_What you are asked to do_:
Output the number of lines in the material below containing "сопутствующих" and nothing more.

═══ Entries provided

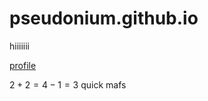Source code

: # pseudonium.github.io


hiiiiiii


[profile](https://github.com/Pseudonium)


$2 + 2 = 4 - 1 = 3$ quick mafs
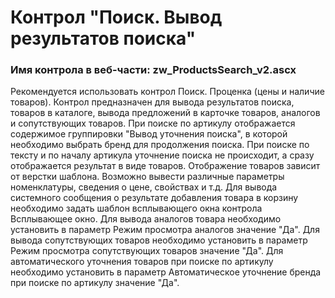 ﻿---
description: 2.4.9.2
---
# Контрол "Поиск. Вывод результатов поиска"
### Имя контрола в веб-части: zw_ProductsSearch_v2.ascx
Рекомендуется использовать контрол Поиск. Проценка (цены и наличие товаров). 
Контрол предназначен для вывода результатов поиска, товаров в каталоге, вывода предложений в карточке товаров, аналогов и сопутствующих товаров.
При поиске по артикулу отображается содержимое группировки "Вывод уточнения поиска", в которой необходимо выбрать бренд для продолжения поиска.
При поиске по тексту и по началу артикула уточнение поиска не происходит, а сразу отображается результат в виде товаров.
Отображение товаров зависит от верстки шаблона. Возможно вывести различные параметры номенклатуры, сведения о цене, свойствах и т.д. 
Для вывода системного сообщения о результате добавления товара в корзину необходимо задать шаблон всплывающего окна контрола Всплывающее окно.
Для вывода аналогов товара необходимо установить в параметр Режим просмотра аналогов значение "Да".
Для вывода сопутствующих товаров необходимо установить в параметр Режим просмотра сопутствующих товаров значение "Да".
Для автоматического уточнения товаров при поиске по артикулу необходимо установить в параметр Автоматическое уточнение бренда при поиске по артикулу значение "Да".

══════

_Reply_:
2